Peru could be unchanged from their 3-0 win against Chile and will likely match Brazil’s 4-2-3-1 formation.
Potential Brazil Starting XI: Alisson, Alves, Silva, Marquinhos, Sandro, Arthur, Casemiro, Coutinho, Éverton, Jesus, Firmino.
Potential Peru Starting XI: Gallese, Advíncula, Zambrano, Abram, Trauco, Tapia, Yotún, Cueva, Flores, Carrillo, Guerrero.
Head To Head
- Brazil have won both meetings between the sides under their current coaches.
Key Stats & Facts
- Taking into consideration the competition’s current format, host nations involved in Copa finals have lifted trophy on 3 out of 4 occasions.
- No side has produced more: attempts, attempts on target, attempts in the penalty area, generated a better xG, or conceded less shots per-game in the Copa América than Brazil.

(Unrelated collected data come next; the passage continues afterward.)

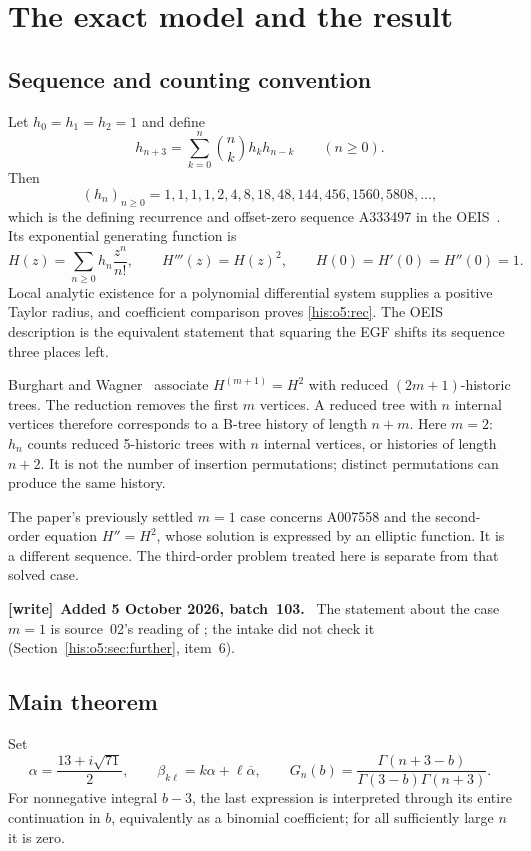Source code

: \documentclass[11pt]{article}
\theoremstyle{remark}\newtheorem{remark}[theorem]{Remark}
\numberwithin{equation}{section}
\newenvironment{writenote}[1][]{\par\smallskip\begingroup\small
 \noindent\textbf{[write]}\if\relax\detokenize{#1}\relax\else~\textbf{#1.}\fi\ }%
 {\par\endgroup\smallskip}
\begin{document}
\section{The exact model and the result}\label{his:o5:sec:model}
\subsection{Sequence and counting convention}
Let $h_0=h_1=h_2=1$ and define
\begin{equation}\label{his:o5:rec}
h_{n+3}=\sum_{k=0}^{n}\binom nk h_kh_{n-k}\qquad(n\ge0).
\end{equation}
Then
\[
(h_n)_{n\ge0}=1,1,1,1,2,4,8,18,48,144,456,1560,5808,\ldots,
\]
which is the defining recurrence and offset-zero sequence A333497
in the OEIS~\cite{oeis}. Its exponential generating function is
\begin{equation}\label{his:o5:ode}
H(z)=\sum_{n\ge0}h_n\frac{z^n}{n!},\qquad
H'''(z)=H(z)^2,\qquad H(0)=H'(0)=H''(0)=1.
\end{equation}
Local analytic existence for a polynomial differential system supplies a
positive Taylor radius, and coefficient comparison proves \eqref{his:o5:rec}.
The OEIS description is the equivalent statement that squaring the EGF
shifts its sequence three places left.

Burghart and Wagner~\cite[Section 4, equation (4)]{bw2026} associate
$H^{(m+1)}=H^2$ with reduced $(2m+1)$-historic trees. The reduction removes
the first $m$ vertices. A reduced tree with $n$ internal vertices therefore
corresponds to a B-tree history of length $n+m$. Here $m=2$: $h_n$ counts
reduced 5-historic trees with $n$ internal vertices, or histories of length
$n+2$. It is not the number of insertion permutations; distinct permutations
can produce the same history.

The paper's previously settled $m=1$ case concerns A007558 and the
second-order equation $H''=H^2$, whose solution is expressed by an elliptic
function. It is a different sequence. The third-order problem treated here is separate from that solved case.
\begin{writenote}[Added 5 October 2026, batch~103]
The statement about the case $m=1$ is source~02's reading of \cite{bw2026}; the intake did not check it (Section~\ref{his:o5:sec:further}, item~6).
\end{writenote}


\subsection{Main theorem}
Set
\begin{equation}\label{his:o5:alpha}
\alpha=\frac{13+i\sqrt{71}}2,\qquad
\beta_{k\ell}=k\alpha+\ell\overline\alpha,\qquad
G_n(b)=\frac{\Gamma(n+3-b)}{\Gamma(3-b)\Gamma(n+3)}.
\end{equation}
For nonnegative integral $b-3$, the last expression is interpreted through
its entire continuation in $b$, equivalently as a binomial coefficient;
for all sufficiently large $n$ it is zero.
\end{document}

- Under Gareca, Peru have lost just five of 18 major tournament fixtures, with their 5-0 loss to Brazil being their only defeat by more than a goal. Seven of these 18 were played against either: France, Denmark, Colombia, Brazil, or Chile, all of whom have international pedigree.
- Brazil – 1/3
- Draw – 23/5
- Peru – 49/4
The current handicaps and goal-lines look near enough spot on here. At the present quotes, I’d be slightly favouring Peru at 10/11 with a +1.5 Asian Handicap start and the 22/25 on the unders line, currently set at 2.5.
Its already been shown by Venezuela and Paraguay that a compact and organised structure can shut out Brazil; however I do have some reservations about the defensive discipline of the Peruvians. This is especially pertinent for full-backs Luis Advíncula and Miguel Trauco, both of whom like to bomb down the flanks, so I’m happier supporting a Brazil win and under 3.5 goals at 19/20 with Ladbrokes.
The build-up to this fixture is entirely different to the one played two weeks ago; this time, the game lends itself to being a tight and relatively low-scoring encounter.
Prior to the last meeting, Brazil were booed off both at half-time against Bolivia following a goalless opening 45 minutes and once again in their second group game, as the final whistle brought an end to a disappointing 0-0 draw versus Venezuela. As such, the Seleção were under considerable pressure to put in a convincing display in their final group game – this is not to say that the tournament hosts aren’t under any significant pressure here, but it’s a different form of pressure in comparison to the previous fixture.
Both Brazil and their fans will be content to win on Sunday in a less domineering manner, which alters the mentality of Tite and his side heading into the final. We saw the Brazil boss’ pragmatism on display again in the semi-final against Argentina and I’d expect we’ll see something similar here, with his side playing out a conservative contest. Speaking to the media, Alex Sandro and Éverton have implied they’ll be giving Peru plenty of respect:
“We need to pay more attention to Peru in the next match”, said Sandro.
Éverton added, “It will be a totally different match, as now it is about controlling the anticipation. That’s the main factor. We will face a great adversary and we need to be ready”.
Quite remarkably, Brazil have recorded 10 clean sheets in their 11 competitive home contests under Tite, with seven seeing the win and under 3.5 pay out.
For Peru, it’s telling they’ve won just two of 15 competitive away games against superiorly ranked nations under Gareca – Los Incas have lost nine, with eight seeing the home win and under 3.5 cop. Exclude Chile, and La Blanquirroja have failed to score in ten out of 12 fixtures within that sample, with seven of their most recent eight seeing no more than a single goal scored.
Whilst the latter implies there’s an argument for Peru being able to stay competitive to an extent on Sunday, I ultimately expect Brazil to record a relatively low-scoring success. When we consider the context of this game, the sides’ similar formational set-ups, and the strong statistical trends in favour of the hosts, the highlighted selection provides good value in what appears to be a fairly sharp betting market.